**Work instruction:**
Every line from the opening of the records to the line with "## Inhaltsdatei Erweiterungen" should be restated exactly, with both ends included and the pictures left out.

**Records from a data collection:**
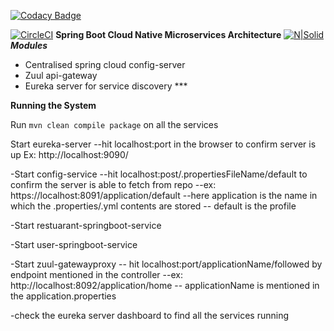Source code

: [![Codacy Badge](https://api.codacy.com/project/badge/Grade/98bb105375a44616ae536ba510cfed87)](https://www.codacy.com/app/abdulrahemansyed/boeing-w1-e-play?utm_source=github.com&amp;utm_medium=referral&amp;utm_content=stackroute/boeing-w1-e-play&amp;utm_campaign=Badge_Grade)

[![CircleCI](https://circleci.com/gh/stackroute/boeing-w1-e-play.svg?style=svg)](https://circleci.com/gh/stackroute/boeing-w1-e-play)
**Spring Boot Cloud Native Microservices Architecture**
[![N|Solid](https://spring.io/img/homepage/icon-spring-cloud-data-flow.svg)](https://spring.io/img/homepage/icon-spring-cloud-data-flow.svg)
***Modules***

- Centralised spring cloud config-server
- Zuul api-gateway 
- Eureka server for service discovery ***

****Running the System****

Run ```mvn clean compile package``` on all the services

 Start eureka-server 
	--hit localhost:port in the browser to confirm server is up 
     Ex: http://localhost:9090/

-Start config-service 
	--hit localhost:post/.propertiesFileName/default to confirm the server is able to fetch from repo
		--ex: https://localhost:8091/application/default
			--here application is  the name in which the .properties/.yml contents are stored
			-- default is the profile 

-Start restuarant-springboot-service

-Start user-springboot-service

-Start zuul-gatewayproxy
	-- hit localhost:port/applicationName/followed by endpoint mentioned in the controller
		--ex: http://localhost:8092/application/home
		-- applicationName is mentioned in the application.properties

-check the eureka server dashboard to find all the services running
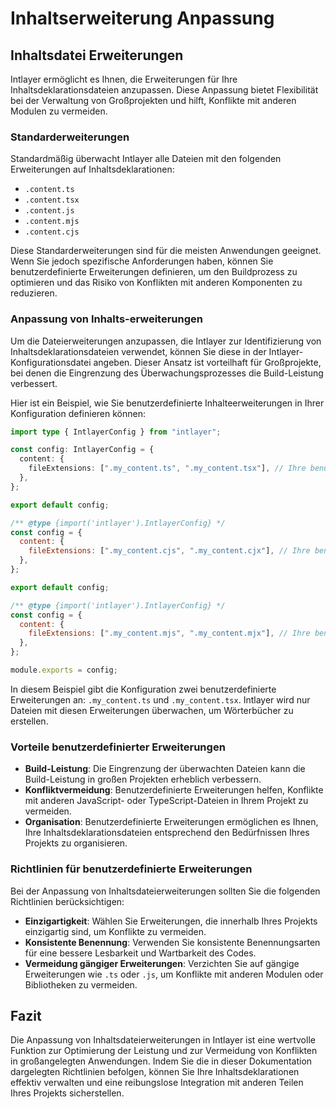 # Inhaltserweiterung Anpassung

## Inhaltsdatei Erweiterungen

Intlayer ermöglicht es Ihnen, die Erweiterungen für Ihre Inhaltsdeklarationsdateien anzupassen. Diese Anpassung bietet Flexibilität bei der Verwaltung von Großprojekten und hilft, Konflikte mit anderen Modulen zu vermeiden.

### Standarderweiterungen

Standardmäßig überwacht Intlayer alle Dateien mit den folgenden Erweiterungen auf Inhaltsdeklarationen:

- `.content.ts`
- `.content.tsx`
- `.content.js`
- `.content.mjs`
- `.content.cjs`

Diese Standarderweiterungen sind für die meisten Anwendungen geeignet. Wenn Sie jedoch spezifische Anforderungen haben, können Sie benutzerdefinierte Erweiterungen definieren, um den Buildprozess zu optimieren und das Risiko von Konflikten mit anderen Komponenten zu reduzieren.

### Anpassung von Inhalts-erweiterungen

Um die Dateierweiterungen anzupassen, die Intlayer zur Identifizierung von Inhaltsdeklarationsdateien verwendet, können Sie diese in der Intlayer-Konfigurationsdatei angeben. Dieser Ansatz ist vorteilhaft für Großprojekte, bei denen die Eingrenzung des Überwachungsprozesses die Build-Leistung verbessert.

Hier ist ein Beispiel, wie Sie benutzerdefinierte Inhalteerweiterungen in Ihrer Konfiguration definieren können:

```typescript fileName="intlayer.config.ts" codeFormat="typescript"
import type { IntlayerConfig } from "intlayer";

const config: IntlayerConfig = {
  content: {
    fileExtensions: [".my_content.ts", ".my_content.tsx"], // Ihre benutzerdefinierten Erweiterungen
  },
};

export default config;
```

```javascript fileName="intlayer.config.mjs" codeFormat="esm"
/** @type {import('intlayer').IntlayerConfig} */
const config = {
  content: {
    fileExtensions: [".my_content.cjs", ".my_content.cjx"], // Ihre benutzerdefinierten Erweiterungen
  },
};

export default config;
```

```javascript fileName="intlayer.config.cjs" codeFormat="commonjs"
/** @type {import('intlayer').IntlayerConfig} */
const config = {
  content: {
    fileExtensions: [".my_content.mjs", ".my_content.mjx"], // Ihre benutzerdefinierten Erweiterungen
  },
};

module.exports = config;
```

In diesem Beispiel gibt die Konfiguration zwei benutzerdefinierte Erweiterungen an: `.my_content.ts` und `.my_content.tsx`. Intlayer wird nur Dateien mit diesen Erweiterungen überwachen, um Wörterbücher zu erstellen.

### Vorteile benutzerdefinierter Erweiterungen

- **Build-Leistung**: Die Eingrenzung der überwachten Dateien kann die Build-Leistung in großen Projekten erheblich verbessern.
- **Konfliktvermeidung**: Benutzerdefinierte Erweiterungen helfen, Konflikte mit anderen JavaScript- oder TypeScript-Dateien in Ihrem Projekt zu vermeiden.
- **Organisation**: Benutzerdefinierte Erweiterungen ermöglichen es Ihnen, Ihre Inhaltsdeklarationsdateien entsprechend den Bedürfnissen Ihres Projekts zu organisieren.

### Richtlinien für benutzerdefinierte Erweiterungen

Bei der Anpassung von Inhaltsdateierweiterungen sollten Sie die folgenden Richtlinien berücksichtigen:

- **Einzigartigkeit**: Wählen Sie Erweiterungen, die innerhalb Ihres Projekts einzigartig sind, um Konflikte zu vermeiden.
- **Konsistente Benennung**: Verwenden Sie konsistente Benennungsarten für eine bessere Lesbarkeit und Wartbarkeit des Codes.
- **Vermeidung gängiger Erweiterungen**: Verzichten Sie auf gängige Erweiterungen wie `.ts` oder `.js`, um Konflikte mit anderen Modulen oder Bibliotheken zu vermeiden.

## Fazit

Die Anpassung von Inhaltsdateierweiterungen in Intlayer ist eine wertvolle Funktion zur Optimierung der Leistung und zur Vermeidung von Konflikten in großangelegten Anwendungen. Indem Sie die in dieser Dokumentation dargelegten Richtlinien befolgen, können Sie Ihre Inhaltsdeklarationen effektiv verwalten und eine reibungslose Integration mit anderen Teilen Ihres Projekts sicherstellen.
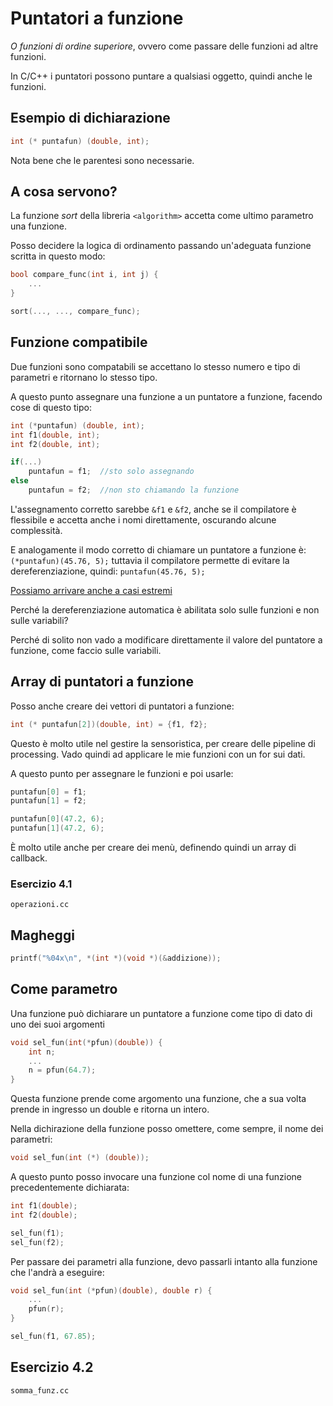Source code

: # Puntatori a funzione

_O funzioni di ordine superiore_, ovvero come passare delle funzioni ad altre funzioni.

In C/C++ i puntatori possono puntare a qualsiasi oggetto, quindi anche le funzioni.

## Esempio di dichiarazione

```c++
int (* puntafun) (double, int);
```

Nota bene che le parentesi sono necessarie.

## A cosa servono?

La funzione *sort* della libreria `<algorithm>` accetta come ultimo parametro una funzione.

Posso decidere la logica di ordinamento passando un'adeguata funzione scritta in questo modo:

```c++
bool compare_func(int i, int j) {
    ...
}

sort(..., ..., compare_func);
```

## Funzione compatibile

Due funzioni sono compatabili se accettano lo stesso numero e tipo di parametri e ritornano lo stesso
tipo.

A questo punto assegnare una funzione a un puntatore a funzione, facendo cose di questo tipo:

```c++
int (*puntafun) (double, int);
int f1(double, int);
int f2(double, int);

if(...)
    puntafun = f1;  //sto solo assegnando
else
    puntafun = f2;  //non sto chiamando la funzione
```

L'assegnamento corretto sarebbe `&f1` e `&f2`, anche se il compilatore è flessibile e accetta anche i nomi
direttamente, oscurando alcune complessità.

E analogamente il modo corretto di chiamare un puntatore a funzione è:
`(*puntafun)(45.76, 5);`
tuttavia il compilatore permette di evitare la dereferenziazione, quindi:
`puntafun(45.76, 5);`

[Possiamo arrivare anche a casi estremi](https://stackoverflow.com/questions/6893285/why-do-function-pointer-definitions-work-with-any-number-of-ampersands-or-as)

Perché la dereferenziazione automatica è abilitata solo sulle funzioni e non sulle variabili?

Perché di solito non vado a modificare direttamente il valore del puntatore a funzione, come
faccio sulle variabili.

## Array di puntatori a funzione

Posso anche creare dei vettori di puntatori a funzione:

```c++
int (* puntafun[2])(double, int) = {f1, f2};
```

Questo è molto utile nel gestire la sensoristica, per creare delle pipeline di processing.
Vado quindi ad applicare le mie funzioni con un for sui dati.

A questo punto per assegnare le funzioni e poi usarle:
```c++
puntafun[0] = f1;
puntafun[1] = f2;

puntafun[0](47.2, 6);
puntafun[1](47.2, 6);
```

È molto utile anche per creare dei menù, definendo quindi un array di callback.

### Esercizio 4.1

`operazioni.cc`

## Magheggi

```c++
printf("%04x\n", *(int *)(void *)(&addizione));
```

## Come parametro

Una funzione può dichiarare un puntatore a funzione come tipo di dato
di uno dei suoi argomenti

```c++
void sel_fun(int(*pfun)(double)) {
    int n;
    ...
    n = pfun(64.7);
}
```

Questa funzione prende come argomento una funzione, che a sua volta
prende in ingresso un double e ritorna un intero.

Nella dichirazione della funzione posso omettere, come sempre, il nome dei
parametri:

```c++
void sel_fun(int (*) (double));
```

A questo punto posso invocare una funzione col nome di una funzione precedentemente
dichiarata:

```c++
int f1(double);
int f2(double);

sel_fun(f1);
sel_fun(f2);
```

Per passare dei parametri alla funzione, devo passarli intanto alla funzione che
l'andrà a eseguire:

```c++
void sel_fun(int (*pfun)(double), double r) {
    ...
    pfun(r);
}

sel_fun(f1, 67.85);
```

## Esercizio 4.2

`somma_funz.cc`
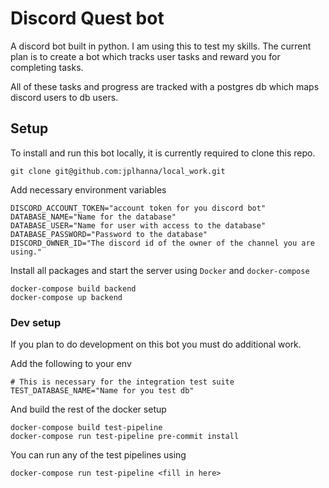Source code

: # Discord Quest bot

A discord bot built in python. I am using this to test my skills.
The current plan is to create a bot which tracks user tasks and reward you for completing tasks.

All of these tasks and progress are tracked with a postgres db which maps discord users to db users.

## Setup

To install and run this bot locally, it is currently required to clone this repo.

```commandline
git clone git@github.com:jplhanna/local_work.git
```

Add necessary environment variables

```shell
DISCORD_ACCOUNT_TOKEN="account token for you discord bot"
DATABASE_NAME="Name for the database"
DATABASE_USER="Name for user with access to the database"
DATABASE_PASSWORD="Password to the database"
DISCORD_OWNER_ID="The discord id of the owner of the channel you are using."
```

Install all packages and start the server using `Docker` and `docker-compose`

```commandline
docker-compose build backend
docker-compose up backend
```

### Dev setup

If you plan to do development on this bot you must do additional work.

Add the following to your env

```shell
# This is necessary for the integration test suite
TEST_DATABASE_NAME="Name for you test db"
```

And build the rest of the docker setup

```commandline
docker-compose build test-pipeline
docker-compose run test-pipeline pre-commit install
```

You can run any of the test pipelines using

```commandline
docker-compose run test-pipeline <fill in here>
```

**Solution for this problem:**
Source code

: [![Codacy Badge](https://api.codacy.com/project/badge/Grade/98bb105375a44616ae536ba510cfed87)](https://www.codacy.com/app/abdulrahemansyed/boeing-w1-e-play?utm_source=github.com&amp;utm_medium=referral&amp;utm_content=stackroute/boeing-w1-e-play&amp;utm_campaign=Badge_Grade)

[![CircleCI](https://circleci.com/gh/stackroute/boeing-w1-e-play.svg?style=svg)](https://circleci.com/gh/stackroute/boeing-w1-e-play)
**Spring Boot Cloud Native Microservices Architecture**
[![N|Solid](https://spring.io/img/homepage/icon-spring-cloud-data-flow.svg)](https://spring.io/img/homepage/icon-spring-cloud-data-flow.svg)
***Modules***

- Centralised spring cloud config-server
- Zuul api-gateway 
- Eureka server for service discovery ***

****Running the System****

Run ```mvn clean compile package``` on all the services

 Start eureka-server 
	--hit localhost:port in the browser to confirm server is up 
     Ex: http://localhost:9090/

-Start config-service 
	--hit localhost:post/.propertiesFileName/default to confirm the server is able to fetch from repo
		--ex: https://localhost:8091/application/default
			--here application is  the name in which the .properties/.yml contents are stored
			-- default is the profile 

-Start restuarant-springboot-service

-Start user-springboot-service

-Start zuul-gatewayproxy
	-- hit localhost:port/applicationName/followed by endpoint mentioned in the controller
		--ex: http://localhost:8092/application/home
		-- applicationName is mentioned in the application.properties

-check the eureka server dashboard to find all the services running
 # Inhaltserweiterung Anpassung

## Inhaltsdatei Erweiterungen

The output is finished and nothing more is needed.